Saint Gregory tells us Paradise and Hell do not exist from God’s point of view, but only from our point of view. It is all about our choice and condition. Heaven and hell are not two different locations, but two different experiences of the same place. Everyone will spend eternity in God’s presence, but how we experience the Divine Presence will depend upon the condition of our soul. Those who have been transformed by the action and work of the Holy Spirit, will experience God as light and bliss. But those who have rejected God’s love will experience His fire as pain and suffering. For the unbeliever and the unrepentant, their sins will not allow them to enjoy the Presence of God.

Love in Christ,
Abbot Tryphon

Photo: Father Theodore Sakellar and his daughter Alexandra, of Saint Stephen Antiochian Orthodox Church in San Jose, CA., visited the monastery on Thursday of this week.

Saturday April 16, 2016 / April 3, 2016
Fifth Saturday of the Great Lent: Laudation of the Mother of God. Tone four.
Great Lent. Food with Oil

Venerable Nicetas the Confessor, abbot of Medikion (824).
Virgin-martyr Theodosia of Tyre (307-308).
Venerable Illyricus of Mt. Myrsinon in the Peloponnesus.
Martyrs Elpidephorus, Dius, Bithonius, and Galycus (3rd c.).
Icons of the Most Holy Theotokos “The Unfading Flower”, and Iveron.
New Martyr Paul the Russian at Constantinople (1683).
Venerable Nectarius, abbot, of Bezhetsk (1492).
Martyr Ulphianus of Tyre (306).
Venerable Joseph the Hymnographer, of Sicily (883) (Greek).
Martyrs Cassius, Philip, and Eutychius of Thessalonica (304).
Martyrs Evagrius, Benignus, Christus, Arestus, Kinnudius, Rufus, Patricius, and Zosima at Tomis (310).
St. Fara (Burgondofara) of Eboriac or Faremoutiers (7th c.).

Scripture Readings

Hebrews 9:1-7

The Earthly Sanctuary

9 Then indeed, even the first covenant had ordinances of divine service and the earthly sanctuary. 2 For a tabernacle was prepared: the first part, in which was the lampstand, the table, and the showbread, which is called the sanctuary; 3 and behind the second veil, the part of the tabernacle which is called the Holiest of All, 4 which had the golden censer and the ark of the covenant overlaid on all sides with gold, in which were the golden pot that had the manna, Aaron’s rod that budded, and the tablets of the covenant; 5 and above it were the cherubim of glory overshadowing the mercy seat. Of these things we cannot now speak in detail.

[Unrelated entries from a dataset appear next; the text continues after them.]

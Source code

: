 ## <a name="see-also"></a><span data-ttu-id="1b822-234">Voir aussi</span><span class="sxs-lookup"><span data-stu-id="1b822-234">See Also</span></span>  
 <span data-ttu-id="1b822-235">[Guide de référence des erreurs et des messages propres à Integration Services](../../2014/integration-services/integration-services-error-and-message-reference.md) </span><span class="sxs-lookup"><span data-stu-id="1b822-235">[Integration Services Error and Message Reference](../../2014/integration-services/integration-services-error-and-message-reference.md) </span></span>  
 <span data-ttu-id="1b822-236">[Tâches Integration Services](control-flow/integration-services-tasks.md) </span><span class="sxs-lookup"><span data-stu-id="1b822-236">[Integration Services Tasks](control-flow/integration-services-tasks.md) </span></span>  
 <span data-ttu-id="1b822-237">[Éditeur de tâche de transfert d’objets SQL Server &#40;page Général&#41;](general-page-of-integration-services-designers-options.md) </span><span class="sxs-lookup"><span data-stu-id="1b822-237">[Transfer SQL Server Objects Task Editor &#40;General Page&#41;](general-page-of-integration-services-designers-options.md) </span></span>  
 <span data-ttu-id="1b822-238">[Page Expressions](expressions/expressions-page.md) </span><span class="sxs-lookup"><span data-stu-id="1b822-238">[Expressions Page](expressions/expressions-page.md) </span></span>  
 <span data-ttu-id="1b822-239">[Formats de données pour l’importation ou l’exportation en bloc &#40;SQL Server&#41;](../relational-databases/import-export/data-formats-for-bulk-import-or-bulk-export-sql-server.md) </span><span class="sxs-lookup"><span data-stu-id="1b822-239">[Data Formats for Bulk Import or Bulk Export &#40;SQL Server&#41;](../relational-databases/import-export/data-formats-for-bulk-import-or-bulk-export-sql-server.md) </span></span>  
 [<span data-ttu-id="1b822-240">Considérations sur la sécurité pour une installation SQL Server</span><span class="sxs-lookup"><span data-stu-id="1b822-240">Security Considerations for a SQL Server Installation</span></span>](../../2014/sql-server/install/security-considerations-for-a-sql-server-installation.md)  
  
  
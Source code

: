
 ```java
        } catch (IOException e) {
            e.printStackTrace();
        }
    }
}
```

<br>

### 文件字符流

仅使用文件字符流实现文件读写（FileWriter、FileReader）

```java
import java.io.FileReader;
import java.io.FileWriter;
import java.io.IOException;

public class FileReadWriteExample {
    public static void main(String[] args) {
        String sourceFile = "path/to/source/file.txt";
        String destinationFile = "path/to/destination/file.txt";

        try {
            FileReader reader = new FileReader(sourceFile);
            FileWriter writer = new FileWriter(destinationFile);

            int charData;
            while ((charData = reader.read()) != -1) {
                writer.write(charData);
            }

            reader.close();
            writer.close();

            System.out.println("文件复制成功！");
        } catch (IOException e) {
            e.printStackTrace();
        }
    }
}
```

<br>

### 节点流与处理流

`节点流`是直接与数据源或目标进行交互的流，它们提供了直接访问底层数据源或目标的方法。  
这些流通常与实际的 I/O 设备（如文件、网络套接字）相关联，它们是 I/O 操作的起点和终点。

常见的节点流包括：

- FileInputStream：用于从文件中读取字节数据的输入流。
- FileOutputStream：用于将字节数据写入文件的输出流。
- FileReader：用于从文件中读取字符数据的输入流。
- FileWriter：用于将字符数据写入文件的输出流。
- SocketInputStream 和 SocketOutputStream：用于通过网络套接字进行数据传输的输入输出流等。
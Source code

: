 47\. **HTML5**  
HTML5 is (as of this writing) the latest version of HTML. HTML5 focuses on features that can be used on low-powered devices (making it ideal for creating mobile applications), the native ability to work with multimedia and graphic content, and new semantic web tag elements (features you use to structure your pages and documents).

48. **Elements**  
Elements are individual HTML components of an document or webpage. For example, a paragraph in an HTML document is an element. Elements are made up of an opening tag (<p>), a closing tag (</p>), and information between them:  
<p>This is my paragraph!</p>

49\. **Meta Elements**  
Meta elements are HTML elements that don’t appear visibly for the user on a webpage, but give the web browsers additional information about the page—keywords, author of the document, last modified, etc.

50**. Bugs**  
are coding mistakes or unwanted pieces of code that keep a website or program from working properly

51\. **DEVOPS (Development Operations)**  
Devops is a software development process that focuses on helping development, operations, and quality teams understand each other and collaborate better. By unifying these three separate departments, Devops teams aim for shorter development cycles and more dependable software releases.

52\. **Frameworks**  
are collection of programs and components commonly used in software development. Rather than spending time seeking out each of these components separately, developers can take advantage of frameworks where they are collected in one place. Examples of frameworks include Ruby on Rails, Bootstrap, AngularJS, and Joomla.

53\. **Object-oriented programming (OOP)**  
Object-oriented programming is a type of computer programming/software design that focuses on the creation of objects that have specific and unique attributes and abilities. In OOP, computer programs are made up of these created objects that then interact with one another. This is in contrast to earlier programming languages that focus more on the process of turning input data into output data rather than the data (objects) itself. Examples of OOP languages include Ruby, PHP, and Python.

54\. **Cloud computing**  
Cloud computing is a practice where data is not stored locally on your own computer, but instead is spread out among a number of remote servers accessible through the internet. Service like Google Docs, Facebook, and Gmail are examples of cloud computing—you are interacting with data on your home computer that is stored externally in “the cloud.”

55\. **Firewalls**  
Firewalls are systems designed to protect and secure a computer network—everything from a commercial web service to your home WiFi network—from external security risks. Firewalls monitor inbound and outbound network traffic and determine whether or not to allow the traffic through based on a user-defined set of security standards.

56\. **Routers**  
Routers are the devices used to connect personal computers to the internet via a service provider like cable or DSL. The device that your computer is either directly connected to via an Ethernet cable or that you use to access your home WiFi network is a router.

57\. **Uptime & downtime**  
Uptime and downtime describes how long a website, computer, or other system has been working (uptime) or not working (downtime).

Limitations of the Earthly Service

6 Now when these things had been thus prepared, the priests always went into the first part of the tabernacle, performing the services. 7 But into the second part the high priest went alone once a year, not without blood, which he offered for himself and for the people’s sins committed in ignorance;

Luke 10:38-42

Mary and Martha Worship and Serve

38 Now it happened as they went that He entered a certain village; and a certain woman named Martha welcomed Him into her house. 39 And she had a sister called Mary, who also sat at Jesus’ feet and heard His word. 40 But Martha was distracted with much serving, and she approached Him and said, “Lord, do You not care that my sister has left me to serve alone? Therefore tell her to help me.”

41 And Jesus answered and said to her, “Martha, Martha, you are worried and troubled about many things. 42 But one thing is needed, and Mary has chosen that good part, which will not be taken away from her.”

Luke 11:27-28

Keeping the Word

27 And it happened, as He spoke these things, that a certain woman from the crowd raised her voice and said to Him, “Blessed is the womb that bore You, and the breasts which nursed You!”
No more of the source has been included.